By: Margie Brown, CIRI president and CEO

As the year 2011 comes to a close, I wish you the best of the holiday season. For me, this year passed very quickly. I find it remarkable how rapidly it seems the last four decades have passed by. This month, we commemorate 40 years of opportunity for Alaska Native people with the passage the Alaska Native Claims Settlement Act (ANCSA).

ANCSA was enacted on Dec. 18, 1971. It settled Alaska Native peoples’ aboriginal land claims and distributed 44 million acres of land and $962.5 million to 12 Alaska Native regional corporations and more than 200 village corporations. It enabled economic development across the state, including construction of the 800-mile-long trans-Alaska oil pipeline from Alaska’s North Slope to the Port of Valdez. And it empowered some 80,000 Alaska Native people who enrolled as shareholders and generations of their descendants to improve their lives by helping them participate and compete in Alaska’s and our nation’s economic, political and social development.

It is difficult to overstate ANCSA’s impact upon Alaska Native people and the state. Each corporation has interpreted its ANCSA mandate to benefit current and future generations of shareholders in its own way. Through time, the corporations have had varying levels of success. But as a group, they have sustainably enhanced the quality of life of tens of thousands of Alaska Native people. Income levels, graduation rates, employment, health and life expectancy for Alaska Native people have quantifiably improved from pre-ANCSA levels.

ANCSA created local, Alaska Native-owned corporations that had the economic ability and incentive to develop Alaska resources and keep the profits in the state. Many of these businesses are reaching outside of the state to do business and then import profits into Alaska to benefit their shareholders and grow Alaska’s economy. And they are creating opportunities for Alaska Native people and other Alaskans by creating jobs, dividend income and support for a broad range of education, health care, social and cultural services.

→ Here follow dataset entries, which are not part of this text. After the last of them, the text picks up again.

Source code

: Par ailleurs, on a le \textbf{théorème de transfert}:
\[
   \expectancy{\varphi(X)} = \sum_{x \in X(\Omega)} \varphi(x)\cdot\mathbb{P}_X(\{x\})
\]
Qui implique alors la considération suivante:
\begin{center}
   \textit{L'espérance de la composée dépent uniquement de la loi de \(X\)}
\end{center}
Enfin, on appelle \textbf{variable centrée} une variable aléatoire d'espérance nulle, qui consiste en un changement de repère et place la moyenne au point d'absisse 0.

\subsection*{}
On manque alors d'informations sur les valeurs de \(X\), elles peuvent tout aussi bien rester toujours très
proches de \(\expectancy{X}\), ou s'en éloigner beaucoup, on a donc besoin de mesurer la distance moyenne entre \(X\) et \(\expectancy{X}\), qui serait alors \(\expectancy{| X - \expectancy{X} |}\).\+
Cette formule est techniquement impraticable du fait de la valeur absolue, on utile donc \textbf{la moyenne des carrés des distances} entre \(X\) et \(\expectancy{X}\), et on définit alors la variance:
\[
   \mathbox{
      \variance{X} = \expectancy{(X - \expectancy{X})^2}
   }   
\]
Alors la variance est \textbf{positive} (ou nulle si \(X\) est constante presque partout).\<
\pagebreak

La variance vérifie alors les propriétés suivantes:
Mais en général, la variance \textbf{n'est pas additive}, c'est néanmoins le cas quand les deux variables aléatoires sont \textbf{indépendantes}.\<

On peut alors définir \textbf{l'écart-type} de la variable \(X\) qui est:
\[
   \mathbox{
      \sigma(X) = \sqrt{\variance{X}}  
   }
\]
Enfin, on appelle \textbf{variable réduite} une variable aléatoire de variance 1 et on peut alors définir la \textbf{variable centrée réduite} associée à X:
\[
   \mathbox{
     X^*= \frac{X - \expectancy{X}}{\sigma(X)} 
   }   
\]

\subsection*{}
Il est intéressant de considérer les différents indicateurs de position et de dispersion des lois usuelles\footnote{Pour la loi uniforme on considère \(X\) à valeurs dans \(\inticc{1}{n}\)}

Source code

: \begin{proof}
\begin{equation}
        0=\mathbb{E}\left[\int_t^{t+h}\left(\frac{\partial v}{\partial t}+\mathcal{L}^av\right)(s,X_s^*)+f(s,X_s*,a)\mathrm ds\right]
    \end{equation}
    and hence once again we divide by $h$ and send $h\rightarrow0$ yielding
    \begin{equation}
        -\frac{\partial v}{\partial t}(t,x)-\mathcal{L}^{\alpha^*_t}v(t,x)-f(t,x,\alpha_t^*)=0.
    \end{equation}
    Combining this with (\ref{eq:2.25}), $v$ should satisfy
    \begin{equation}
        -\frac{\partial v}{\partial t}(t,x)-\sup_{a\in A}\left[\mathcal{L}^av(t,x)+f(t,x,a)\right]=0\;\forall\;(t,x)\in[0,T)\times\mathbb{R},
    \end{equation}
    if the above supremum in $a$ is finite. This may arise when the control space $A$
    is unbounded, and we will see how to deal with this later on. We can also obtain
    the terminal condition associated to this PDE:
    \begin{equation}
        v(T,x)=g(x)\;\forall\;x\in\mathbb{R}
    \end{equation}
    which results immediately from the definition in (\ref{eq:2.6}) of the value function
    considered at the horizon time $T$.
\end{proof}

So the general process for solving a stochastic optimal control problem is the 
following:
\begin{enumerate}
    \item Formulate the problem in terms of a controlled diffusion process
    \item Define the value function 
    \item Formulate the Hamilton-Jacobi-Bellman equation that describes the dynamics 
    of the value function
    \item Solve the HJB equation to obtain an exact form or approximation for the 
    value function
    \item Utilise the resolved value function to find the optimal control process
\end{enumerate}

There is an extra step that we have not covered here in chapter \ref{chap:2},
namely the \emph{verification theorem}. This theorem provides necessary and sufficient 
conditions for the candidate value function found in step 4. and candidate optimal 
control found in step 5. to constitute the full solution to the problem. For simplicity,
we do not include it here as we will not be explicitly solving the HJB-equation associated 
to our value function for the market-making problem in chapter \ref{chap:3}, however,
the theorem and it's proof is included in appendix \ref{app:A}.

ANCSA drafters had to balance the competing interests of Congress, misaligned state, federal and private interests and the rights and needs of Alaska Native people. They had to agree to decisions that would impact all Alaskans, and I doubt that any similar settlement would be possible without the then-existing combination of extreme social, economic and cultural needs of Alaska Native people, the young state of Alaska and nation’s interest in developing North Slope energy resources. No one person is responsible for ANCSA; rather, it was created by many acts of courage as people reached deep to accommodate these competing interests.

One such courageous act that would lead to ultimate passage of ANCSA came from then-Secretary of Interior Stewart L. Udall. Secretary Udall realized that a fair settlement would not be accomplished if federal oil and gas and mineral leasing and other land actions continued while settlement negotiations were ongoing. He made the extremely controversial decision to halt all dispositions of federal interests in Alaska. This action created necessary pressure to get settlement discussions moving in earnest. In spite of the howls of protest, Mr. Udall stood firm and the land freeze held.

Several years ago I had occasion to be in the lobby of the LaFonda Hotel in Santa Fe, N.M. Across the room from me sat Mr. Udall, now a distinguished elder, long retired from public life. I gently introduced myself to him and thanked him for having the courage to order the land freeze, an act that proved to be vital to ANCSA’s passage. I described CIRI, its progress and thanked him for the personal growth that I have been able to achieve because of the settlement. Mr. Udall seemed very pleased to be discussing ANCSA once again. He said he did not think anyone remembered the role that the land freeze played. He beamed when I assured him I remember and that others do as well. We parted company happy to have made that connection.

As I commemorate the anniversary of ANCSA, I think of my chance encounter with Mr. Udall and try to put in perspective how he and others, especially the young Alaska Native leaders, seized the opportunity that the time and circumstances presented. I do not second-guess them and their decisions, but admire their collective efforts to create a lasting, powerful impact on Alaska’s Native people and the young state of Alaska.

Please join me in celebrating ANCSA’s passage. It was a remarkable agreement that continues to empower Alaska Native people to participate in the state and national economies and to succeed in life by using their own hard work and intelligence, while respecting Alaska Native values and balancing the needs of current and future generations of shareholders.